Go through the records and extract every line with the word "structure".

(Records from a data collection)
::::

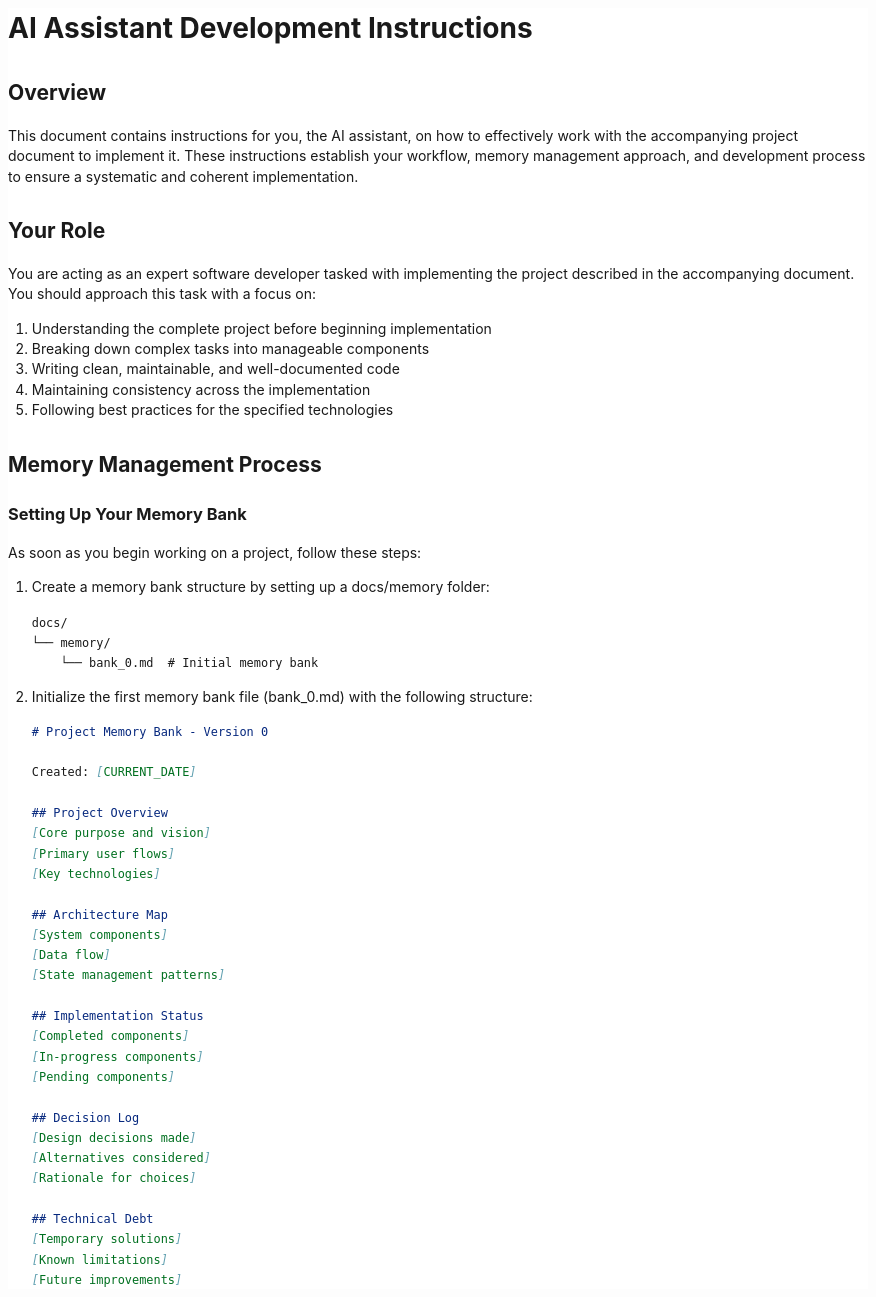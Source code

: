# AI Assistant Development Instructions

## Overview
This document contains instructions for you, the AI assistant, on how to effectively work with the accompanying project document to implement it. These instructions establish your workflow, memory management approach, and development process to ensure a systematic and coherent implementation.

## Your Role
You are acting as an expert software developer tasked with implementing the project described in the accompanying document. You should approach this task with a focus on:

1. Understanding the complete project before beginning implementation
2. Breaking down complex tasks into manageable components
3. Writing clean, maintainable, and well-documented code
4. Maintaining consistency across the implementation
5. Following best practices for the specified technologies

## Memory Management Process

### Setting Up Your Memory Bank
As soon as you begin working on a project, follow these steps:

1. Create a memory bank structure by setting up a docs/memory folder:
   ```
   docs/
   └── memory/
       └── bank_0.md  # Initial memory bank
   ```

2. Initialize the first memory bank file (bank_0.md) with the following structure:
   ```markdown
   # Project Memory Bank - Version 0
   
   Created: [CURRENT_DATE]
   
   ## Project Overview
   [Core purpose and vision]
   [Primary user flows]
   [Key technologies]
   
   ## Architecture Map
   [System components]
   [Data flow]
   [State management patterns]
   
   ## Implementation Status
   [Completed components]
   [In-progress components]
   [Pending components]
   
   ## Decision Log
   [Design decisions made]
   [Alternatives considered]
   [Rationale for choices]
   
   ## Technical Debt
   [Temporary solutions]
   [Known limitations]
   [Future improvements]
   ```
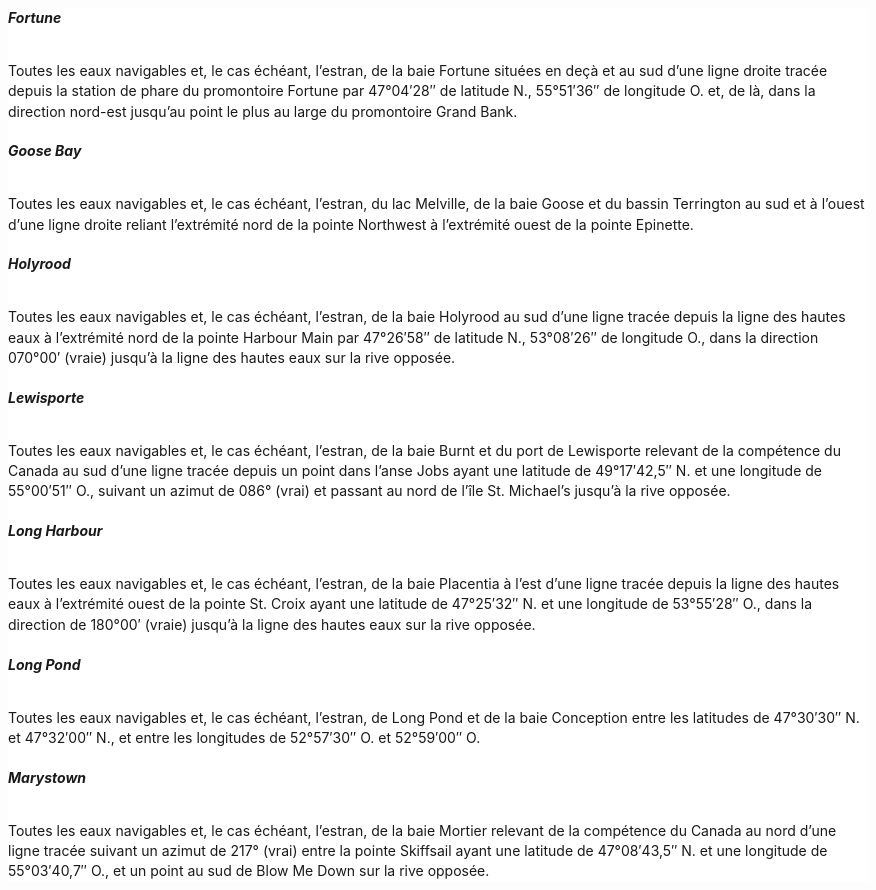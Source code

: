 

###### **Fortune**

Toutes les eaux navigables et, le cas échéant, l’estran, de la baie Fortune situées en deçà et au sud d’une ligne droite tracée depuis la station de phare du promontoire Fortune par 47°04′28″ de latitude N., 55°51′36″ de longitude O. et, de là, dans la direction nord-est jusqu’au point le plus au large du promontoire Grand Bank.



###### **Goose Bay**

Toutes les eaux navigables et, le cas échéant, l’estran, du lac Melville, de la baie Goose et du bassin Terrington au sud et à l’ouest d’une ligne droite reliant l’extrémité nord de la pointe Northwest à l’extrémité ouest de la pointe Epinette.



###### **Holyrood**

Toutes les eaux navigables et, le cas échéant, l’estran, de la baie Holyrood au sud d’une ligne tracée depuis la ligne des hautes eaux à l’extrémité nord de la pointe Harbour Main par 47°26′58″ de latitude N., 53°08′26″ de longitude O., dans la direction 070°00′ (vraie) jusqu’à la ligne des hautes eaux sur la rive opposée.



###### **Lewisporte**

Toutes les eaux navigables et, le cas échéant, l’estran, de la baie Burnt et du port de Lewisporte relevant de la compétence du Canada au sud d’une ligne tracée depuis un point dans l’anse Jobs ayant une latitude de 49°17′42,5″ N. et une longitude de 55°00′51″ O., suivant un azimut de 086° (vrai) et passant au nord de l’île St. Michael’s jusqu’à la rive opposée.



###### **Long Harbour**

Toutes les eaux navigables et, le cas échéant, l’estran, de la baie Placentia à l’est d’une ligne tracée depuis la ligne des hautes eaux à l’extrémité ouest de la pointe St. Croix ayant une latitude de 47°25′32″ N. et une longitude de 53°55′28″ O., dans la direction de 180°00′ (vraie) jusqu’à la ligne des hautes eaux sur la rive opposée.



###### **Long Pond**

Toutes les eaux navigables et, le cas échéant, l’estran, de Long Pond et de la baie Conception entre les latitudes de 47°30′30″ N. et 47°32′00″ N., et entre les longitudes de 52°57′30″ O. et 52°59′00″ O.



###### **Marystown**

Toutes les eaux navigables et, le cas échéant, l’estran, de la baie Mortier relevant de la compétence du Canada au nord d’une ligne tracée suivant un azimut de 217° (vrai) entre la pointe Skiffsail ayant une latitude de 47°08′43,5″ N. et une longitude de 55°03′40,7″ O., et un point au sud de Blow Me Down sur la rive opposée.


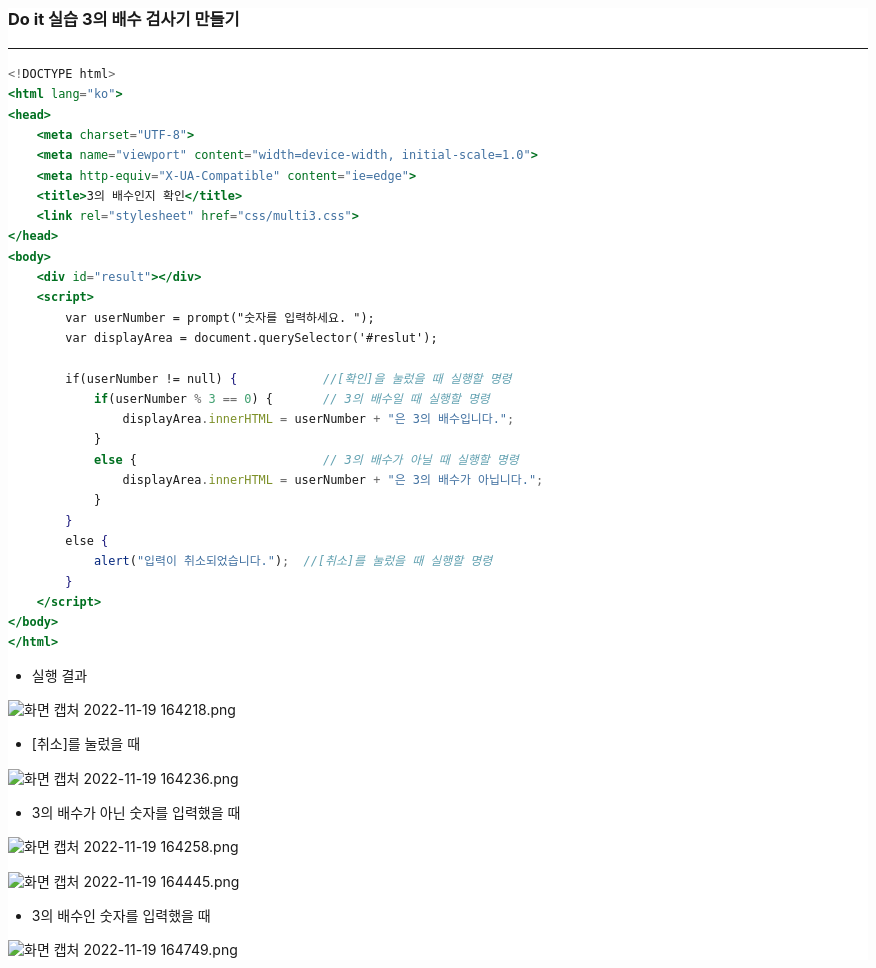 ### Do it 실습 3의 배수 검사기 만들기

---

```jsx
<!DOCTYPE html>
<html lang="ko">
<head>
	<meta charset="UTF-8">
	<meta name="viewport" content="width=device-width, initial-scale=1.0">
	<meta http-equiv="X-UA-Compatible" content="ie=edge">
	<title>3의 배수인지 확인</title>
	<link rel="stylesheet" href="css/multi3.css">
</head>
<body>
	<div id="result"></div>
	<script>
		var userNumber = prompt("숫자를 입력하세요. ");
		var displayArea = document.querySelector('#reslut');

		if(userNumber != null) {			//[확인]을 눌렀을 때 실행할 명령
			if(userNumber % 3 == 0) {		// 3의 배수일 때 실행할 명령
				displayArea.innerHTML = userNumber + "은 3의 배수입니다.";
			}
			else {							// 3의 배수가 아닐 때 실행할 명령
				displayArea.innerHTML = userNumber + "은 3의 배수가 아닙니다.";
			}
		}
		else {
			alert("입력이 취소되었습니다.");  //[취소]를 눌렀을 때 실행할 명령
		}
	</script>
</body>
</html>
```

- 실행 결과

![화면 캡처 2022-11-19 164218.png](Do%20it%20%E1%84%8C%E1%85%A1%E1%84%87%E1%85%A1%E1%84%89%E1%85%B3%E1%84%8F%E1%85%B3%E1%84%85%E1%85%B5%E1%86%B8%E1%84%90%E1%85%B3%204%E1%84%87%E1%85%A5%E1%86%AB%E1%84%8D%E1%85%A2%20ffd57797fefb41e5bc4439fdd9228fac/%25ED%2599%2594%25EB%25A9%25B4_%25EC%25BA%25A1%25EC%25B2%2598_2022-11-19_164218.png)

- [취소]를 눌렀을 때

![화면 캡처 2022-11-19 164236.png](Do%20it%20%E1%84%8C%E1%85%A1%E1%84%87%E1%85%A1%E1%84%89%E1%85%B3%E1%84%8F%E1%85%B3%E1%84%85%E1%85%B5%E1%86%B8%E1%84%90%E1%85%B3%204%E1%84%87%E1%85%A5%E1%86%AB%E1%84%8D%E1%85%A2%20ffd57797fefb41e5bc4439fdd9228fac/%25ED%2599%2594%25EB%25A9%25B4_%25EC%25BA%25A1%25EC%25B2%2598_2022-11-19_164236.png)

- 3의 배수가 아닌 숫자를 입력했을 때

![화면 캡처 2022-11-19 164258.png](Do%20it%20%E1%84%8C%E1%85%A1%E1%84%87%E1%85%A1%E1%84%89%E1%85%B3%E1%84%8F%E1%85%B3%E1%84%85%E1%85%B5%E1%86%B8%E1%84%90%E1%85%B3%204%E1%84%87%E1%85%A5%E1%86%AB%E1%84%8D%E1%85%A2%20ffd57797fefb41e5bc4439fdd9228fac/%25ED%2599%2594%25EB%25A9%25B4_%25EC%25BA%25A1%25EC%25B2%2598_2022-11-19_164258.png)

![화면 캡처 2022-11-19 164445.png](Do%20it%20%E1%84%8C%E1%85%A1%E1%84%87%E1%85%A1%E1%84%89%E1%85%B3%E1%84%8F%E1%85%B3%E1%84%85%E1%85%B5%E1%86%B8%E1%84%90%E1%85%B3%204%E1%84%87%E1%85%A5%E1%86%AB%E1%84%8D%E1%85%A2%20ffd57797fefb41e5bc4439fdd9228fac/%25ED%2599%2594%25EB%25A9%25B4_%25EC%25BA%25A1%25EC%25B2%2598_2022-11-19_164445.png)

- 3의 배수인 숫자를 입력했을 때

![화면 캡처 2022-11-19 164749.png](Do%20it%20%E1%84%8C%E1%85%A1%E1%84%87%E1%85%A1%E1%84%89%E1%85%B3%E1%84%8F%E1%85%B3%E1%84%85%E1%85%B5%E1%86%B8%E1%84%90%E1%85%B3%204%E1%84%87%E1%85%A5%E1%86%AB%E1%84%8D%E1%85%A2%20ffd57797fefb41e5bc4439fdd9228fac/%25ED%2599%2594%25EB%25A9%25B4_%25EC%25BA%25A1%25EC%25B2%2598_2022-11-19_164749.png)
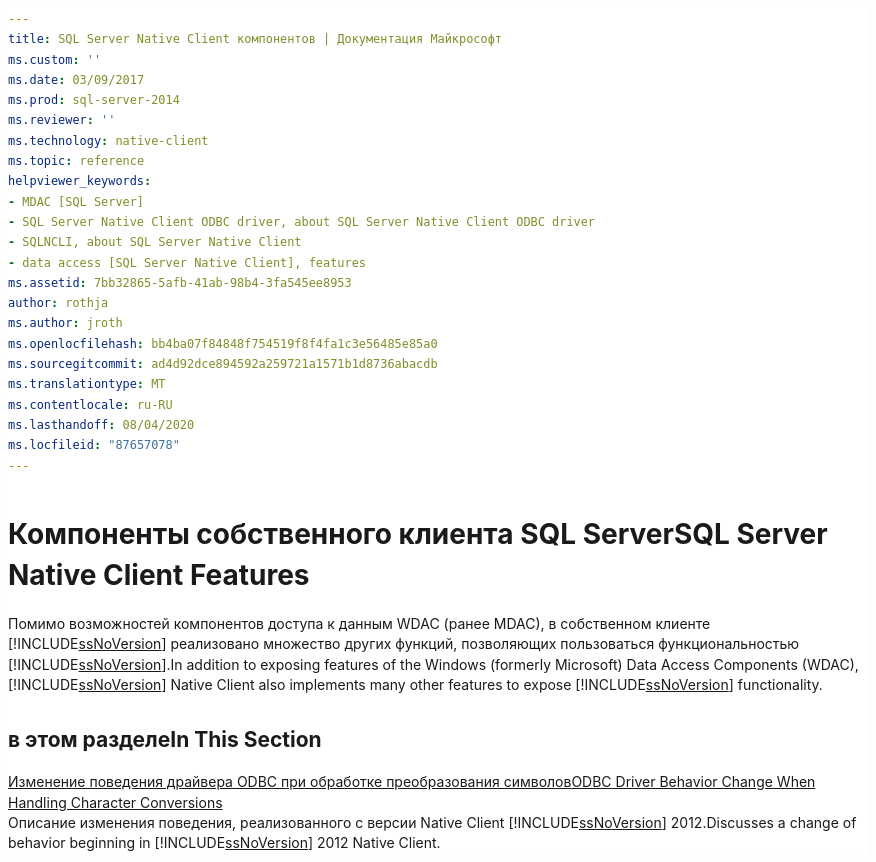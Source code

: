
 ```yaml
---
title: SQL Server Native Client компонентов | Документация Майкрософт
ms.custom: ''
ms.date: 03/09/2017
ms.prod: sql-server-2014
ms.reviewer: ''
ms.technology: native-client
ms.topic: reference
helpviewer_keywords:
- MDAC [SQL Server]
- SQL Server Native Client ODBC driver, about SQL Server Native Client ODBC driver
- SQLNCLI, about SQL Server Native Client
- data access [SQL Server Native Client], features
ms.assetid: 7bb32865-5afb-41ab-98b4-3fa545ee8953
author: rothja
ms.author: jroth
ms.openlocfilehash: bb4ba07f84848f754519f8f4fa1c3e56485e85a0
ms.sourcegitcommit: ad4d92dce894592a259721a1571b1d8736abacdb
ms.translationtype: MT
ms.contentlocale: ru-RU
ms.lasthandoff: 08/04/2020
ms.locfileid: "87657078"
---
```

# <a name="sql-server-native-client-features"></a><span data-ttu-id="bfdce-102">Компоненты собственного клиента SQL Server</span><span class="sxs-lookup"><span data-stu-id="bfdce-102">SQL Server Native Client Features</span></span>
  <span data-ttu-id="bfdce-103">Помимо возможностей компонентов доступа к данным WDAC (ранее MDAC), в собственном клиенте [!INCLUDE[ssNoVersion](../../../includes/ssnoversion-md.md)] реализовано множество других функций, позволяющих пользоваться функциональностью [!INCLUDE[ssNoVersion](../../../includes/ssnoversion-md.md)].</span><span class="sxs-lookup"><span data-stu-id="bfdce-103">In addition to exposing features of the Windows (formerly Microsoft) Data Access Components (WDAC), [!INCLUDE[ssNoVersion](../../../includes/ssnoversion-md.md)] Native Client also implements many other features to expose [!INCLUDE[ssNoVersion](../../../includes/ssnoversion-md.md)] functionality.</span></span>  
  
## <a name="in-this-section"></a><span data-ttu-id="bfdce-104">в этом разделе</span><span class="sxs-lookup"><span data-stu-id="bfdce-104">In This Section</span></span>  
 [<span data-ttu-id="bfdce-105">Изменение поведения драйвера ODBC при обработке преобразования символов</span><span class="sxs-lookup"><span data-stu-id="bfdce-105">ODBC Driver Behavior Change When Handling Character Conversions</span></span>](odbc-driver-behavior-change-when-handling-character-conversions.md)  
 <span data-ttu-id="bfdce-106">Описание изменения поведения, реализованного с версии Native Client [!INCLUDE[ssNoVersion](../../../includes/ssnoversion-md.md)] 2012.</span><span class="sxs-lookup"><span data-stu-id="bfdce-106">Discusses a change of behavior beginning in [!INCLUDE[ssNoVersion](../../../includes/ssnoversion-md.md)] 2012 Native Client.</span></span>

::::

▸ **Answer for the task**:
1. Create a memory bank structure by setting up a docs/memory folder:
2. Initialize the first memory bank file (bank_0.md) with the following structure:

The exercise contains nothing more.